By Jim Prevor, Editor-in-Chief, Produce Business

What does it mean for consumers to be price-sensitive? How does one appeal to such a consumer? It is a bit of a quandary. For some consumers, a low price per pound on a package at a warehouse club is enormously appealing. Other consumers might shy away from the actual cash outlay required even though they might ultimately use that volume. For others still, they can’t use the quantity, so the best value, when defined as the best price per pound, is actually not the best value for them, since they would just waste the excess produce.

Motivations matter as well. A great deal offered by Whole Foods might appeal to a consumer, but if the concern is appearing “showy” before friends, the consumer might not even walk into Whole Foods, and instead, wind up paying more to get the same item at a supermarket with a less pricey reputation. Other people, perhaps desperately seeking value, would die before they let their friends know that the lunch they are eating came from the Wal-Mart deli.
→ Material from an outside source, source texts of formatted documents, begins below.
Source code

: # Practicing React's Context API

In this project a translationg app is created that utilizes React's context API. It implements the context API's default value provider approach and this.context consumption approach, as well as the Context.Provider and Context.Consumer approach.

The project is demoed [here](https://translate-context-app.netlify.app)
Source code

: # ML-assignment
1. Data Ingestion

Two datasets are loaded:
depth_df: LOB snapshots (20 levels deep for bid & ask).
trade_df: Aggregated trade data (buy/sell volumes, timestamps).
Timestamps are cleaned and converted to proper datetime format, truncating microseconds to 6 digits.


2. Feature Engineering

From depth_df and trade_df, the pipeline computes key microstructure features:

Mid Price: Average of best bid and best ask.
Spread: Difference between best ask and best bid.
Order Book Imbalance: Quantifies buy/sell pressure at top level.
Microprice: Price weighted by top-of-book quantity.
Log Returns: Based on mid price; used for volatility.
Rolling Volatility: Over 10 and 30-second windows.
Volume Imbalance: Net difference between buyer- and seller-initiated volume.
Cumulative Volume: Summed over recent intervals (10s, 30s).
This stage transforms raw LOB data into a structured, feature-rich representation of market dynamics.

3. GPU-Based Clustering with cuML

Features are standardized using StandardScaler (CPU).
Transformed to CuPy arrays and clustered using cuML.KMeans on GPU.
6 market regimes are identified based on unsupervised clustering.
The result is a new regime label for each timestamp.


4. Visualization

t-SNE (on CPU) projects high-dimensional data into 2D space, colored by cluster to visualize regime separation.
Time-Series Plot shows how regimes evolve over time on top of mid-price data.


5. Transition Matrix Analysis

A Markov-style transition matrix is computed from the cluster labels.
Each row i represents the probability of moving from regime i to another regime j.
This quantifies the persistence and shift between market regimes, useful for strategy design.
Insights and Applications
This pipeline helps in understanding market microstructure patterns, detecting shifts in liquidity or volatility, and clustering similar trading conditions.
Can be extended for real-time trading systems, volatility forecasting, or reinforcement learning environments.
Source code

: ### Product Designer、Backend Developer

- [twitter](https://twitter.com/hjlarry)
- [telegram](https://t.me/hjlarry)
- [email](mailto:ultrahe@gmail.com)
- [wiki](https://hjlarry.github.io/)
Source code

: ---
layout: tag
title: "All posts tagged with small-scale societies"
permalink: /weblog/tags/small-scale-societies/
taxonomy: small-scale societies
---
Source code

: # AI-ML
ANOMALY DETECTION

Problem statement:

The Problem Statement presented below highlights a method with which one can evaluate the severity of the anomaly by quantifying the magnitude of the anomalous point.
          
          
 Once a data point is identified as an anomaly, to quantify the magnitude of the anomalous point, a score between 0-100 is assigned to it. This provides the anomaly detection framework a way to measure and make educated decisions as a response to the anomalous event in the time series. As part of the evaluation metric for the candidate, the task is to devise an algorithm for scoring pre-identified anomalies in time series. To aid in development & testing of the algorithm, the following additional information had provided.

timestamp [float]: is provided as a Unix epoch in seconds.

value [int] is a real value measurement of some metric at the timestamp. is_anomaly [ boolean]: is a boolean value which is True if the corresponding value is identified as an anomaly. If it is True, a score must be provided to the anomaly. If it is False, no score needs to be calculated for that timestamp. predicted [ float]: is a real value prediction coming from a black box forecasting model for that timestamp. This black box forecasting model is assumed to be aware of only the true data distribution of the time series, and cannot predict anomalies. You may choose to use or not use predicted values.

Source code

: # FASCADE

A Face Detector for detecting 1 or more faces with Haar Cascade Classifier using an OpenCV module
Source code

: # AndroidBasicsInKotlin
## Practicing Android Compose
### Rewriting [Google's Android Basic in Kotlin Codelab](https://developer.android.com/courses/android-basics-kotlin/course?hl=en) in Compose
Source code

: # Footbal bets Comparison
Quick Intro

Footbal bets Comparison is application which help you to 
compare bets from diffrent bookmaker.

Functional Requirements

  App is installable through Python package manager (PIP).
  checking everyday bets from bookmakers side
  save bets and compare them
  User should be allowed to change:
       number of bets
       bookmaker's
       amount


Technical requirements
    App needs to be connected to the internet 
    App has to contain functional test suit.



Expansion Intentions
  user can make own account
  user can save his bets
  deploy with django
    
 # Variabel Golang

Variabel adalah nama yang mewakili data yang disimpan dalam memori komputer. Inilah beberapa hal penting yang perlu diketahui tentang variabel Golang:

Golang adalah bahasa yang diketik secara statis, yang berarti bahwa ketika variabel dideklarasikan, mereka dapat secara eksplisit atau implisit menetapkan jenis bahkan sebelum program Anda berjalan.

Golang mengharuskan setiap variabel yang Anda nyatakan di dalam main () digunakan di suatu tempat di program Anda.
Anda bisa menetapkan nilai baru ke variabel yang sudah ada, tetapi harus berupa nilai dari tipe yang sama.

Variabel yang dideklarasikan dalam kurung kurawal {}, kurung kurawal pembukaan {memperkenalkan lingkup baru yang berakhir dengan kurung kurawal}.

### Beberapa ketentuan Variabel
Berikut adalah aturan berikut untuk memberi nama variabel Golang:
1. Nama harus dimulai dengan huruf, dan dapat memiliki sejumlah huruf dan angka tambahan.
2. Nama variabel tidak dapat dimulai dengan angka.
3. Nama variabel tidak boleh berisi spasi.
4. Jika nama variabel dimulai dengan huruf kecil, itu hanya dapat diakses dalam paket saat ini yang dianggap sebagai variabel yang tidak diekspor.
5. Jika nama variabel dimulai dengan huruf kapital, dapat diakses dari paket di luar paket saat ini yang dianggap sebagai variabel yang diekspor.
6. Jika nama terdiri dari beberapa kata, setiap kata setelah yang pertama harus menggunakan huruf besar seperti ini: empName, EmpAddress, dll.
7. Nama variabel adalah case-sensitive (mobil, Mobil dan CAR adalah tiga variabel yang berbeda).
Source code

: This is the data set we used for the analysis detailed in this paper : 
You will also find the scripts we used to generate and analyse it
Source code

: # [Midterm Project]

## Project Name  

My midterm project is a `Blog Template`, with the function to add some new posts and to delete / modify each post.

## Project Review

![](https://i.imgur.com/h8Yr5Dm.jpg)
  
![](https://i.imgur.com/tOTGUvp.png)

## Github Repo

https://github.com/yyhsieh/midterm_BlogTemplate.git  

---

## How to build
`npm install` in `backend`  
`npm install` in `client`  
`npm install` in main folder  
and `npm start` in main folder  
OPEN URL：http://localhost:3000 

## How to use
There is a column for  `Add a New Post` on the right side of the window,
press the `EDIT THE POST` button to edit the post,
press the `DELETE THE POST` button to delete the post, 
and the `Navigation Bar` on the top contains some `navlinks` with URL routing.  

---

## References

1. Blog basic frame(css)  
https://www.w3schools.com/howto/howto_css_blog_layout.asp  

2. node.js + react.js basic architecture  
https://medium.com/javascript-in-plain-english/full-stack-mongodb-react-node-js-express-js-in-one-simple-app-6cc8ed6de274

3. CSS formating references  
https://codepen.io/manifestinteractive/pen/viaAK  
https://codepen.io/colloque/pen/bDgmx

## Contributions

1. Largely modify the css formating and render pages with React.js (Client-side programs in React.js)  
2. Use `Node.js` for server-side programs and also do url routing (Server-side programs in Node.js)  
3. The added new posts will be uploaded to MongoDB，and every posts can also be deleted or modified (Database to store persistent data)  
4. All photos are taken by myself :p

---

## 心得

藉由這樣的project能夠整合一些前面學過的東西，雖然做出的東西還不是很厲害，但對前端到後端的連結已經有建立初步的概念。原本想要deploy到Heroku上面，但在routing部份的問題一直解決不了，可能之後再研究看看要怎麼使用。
It is also true that the lines of who buys what are kind of blurry. As the Perishables Group points out, the produce department at retail offers a range of different items from low-cost basics, such as potatoes, to exotic specialties, organic options, value-added options, special varieties, etc. Yet the customers for each are not easily predictable. Plenty of multi-millionaires are meat-and-potato folks, and people who are struggling can often cut back in ways that lead to high-end produce purchases.

For example, a two-income family where one spouse gets laid off may economize dramatically. That economizing, though, could take the form of no longer eating out. If they used to go out with friends and now they visit each other’s homes, they may buy some pretty pricey raspberries to entertain, though it is still economizing compared to going to the steakhouse.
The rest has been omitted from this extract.